In fact, the research is based on male bodies with a form like the 50% percentile of the male U.S. population. Men of other shapes and women altogether have traditionally been left aside in the research leading to seatbelt design.

While it has been known since the 1970s that the traditional 3-point seatbelt can cause damage to fetuses, little work has been done to enhance seatbelt design. Test dummies based on children’s bodies were introduced in the 1980s, but it wasn’t until 1996 that pregnancy became a variable in this research. And even today, pregnant crash test dummies are not used in the government-mandated testing.

The case study at Gendered Innovations makes the following point.

For many women, particularly those who carry low, 3-point seatbelts ride up on the pregnant belly. In a crash, this increases force transmission to the abdomen by three- or four-fold relative to the force transmitted when the belt is worn below the uterus—with a corresponding increased risk of fetal injury

Gender-enhanced science in this case means that testing safety devices — seatbelts in particular — must take account of the variation in the bodies of men and women, including the effects of pregnancy.

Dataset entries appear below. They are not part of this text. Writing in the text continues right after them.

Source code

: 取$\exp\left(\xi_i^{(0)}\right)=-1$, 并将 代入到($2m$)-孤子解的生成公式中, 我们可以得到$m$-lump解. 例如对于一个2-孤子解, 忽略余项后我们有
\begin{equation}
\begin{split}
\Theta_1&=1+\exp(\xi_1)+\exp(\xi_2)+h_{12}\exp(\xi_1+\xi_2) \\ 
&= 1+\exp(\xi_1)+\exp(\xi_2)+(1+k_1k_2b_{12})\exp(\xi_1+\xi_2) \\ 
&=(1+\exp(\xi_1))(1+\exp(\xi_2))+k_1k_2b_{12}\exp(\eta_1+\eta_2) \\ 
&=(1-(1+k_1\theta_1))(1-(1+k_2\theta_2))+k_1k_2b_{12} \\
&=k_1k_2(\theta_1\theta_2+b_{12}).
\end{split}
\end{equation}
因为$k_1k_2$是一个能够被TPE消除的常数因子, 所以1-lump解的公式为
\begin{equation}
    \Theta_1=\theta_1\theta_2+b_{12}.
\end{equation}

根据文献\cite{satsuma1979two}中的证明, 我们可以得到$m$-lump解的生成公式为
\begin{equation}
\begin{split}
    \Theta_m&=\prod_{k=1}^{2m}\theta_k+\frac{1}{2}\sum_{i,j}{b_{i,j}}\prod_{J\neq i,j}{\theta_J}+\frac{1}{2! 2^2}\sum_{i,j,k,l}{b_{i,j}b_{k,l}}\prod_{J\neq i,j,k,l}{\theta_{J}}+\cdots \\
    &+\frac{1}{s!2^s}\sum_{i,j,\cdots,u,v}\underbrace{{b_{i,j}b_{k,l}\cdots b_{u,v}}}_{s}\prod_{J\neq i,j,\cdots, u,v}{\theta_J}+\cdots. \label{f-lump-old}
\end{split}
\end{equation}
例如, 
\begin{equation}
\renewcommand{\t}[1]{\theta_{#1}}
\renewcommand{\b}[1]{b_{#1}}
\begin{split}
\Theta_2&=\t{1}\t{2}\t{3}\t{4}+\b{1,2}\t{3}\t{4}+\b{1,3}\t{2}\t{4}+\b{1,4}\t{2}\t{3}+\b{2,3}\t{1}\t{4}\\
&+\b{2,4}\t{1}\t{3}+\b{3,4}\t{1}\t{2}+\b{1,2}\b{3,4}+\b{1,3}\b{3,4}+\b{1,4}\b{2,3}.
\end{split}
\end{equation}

When this is done, we see that one part of the population is disproportionately negatively affected. Awareness of this problem can prompt new research, new designs, and for someone even a new market opportunity. Furthermore, the development of seatbelts that avoid problems for pregnant women may in fact lead to designs that are directly better for all of us.

This is the heart of the argument for gender-enhanced science. Including factors related to gender improves the quality of our work as researchers. Using a methodology that limits studies to one sex or to one body shape takes the need to control variables too far. If our research is to enhance life quality in society, it must acknowledge a greater range of variation.

The leadership of research organizations must be given heightened awareness of the potential for quality improvement through gender-enhanced research questions and designs. The importance of including gender in science has been recognized by thousands of scientists who have signed a manifesto for action on gender in research and innovation.

Behind the manifesto is the realization that the quality of basic research is enhanced and subsequent innovations work better when gender is considered. When we understand this, we realize that including gendered perspectives in research is not just the right thing to do; it’s the smart thing to do, too.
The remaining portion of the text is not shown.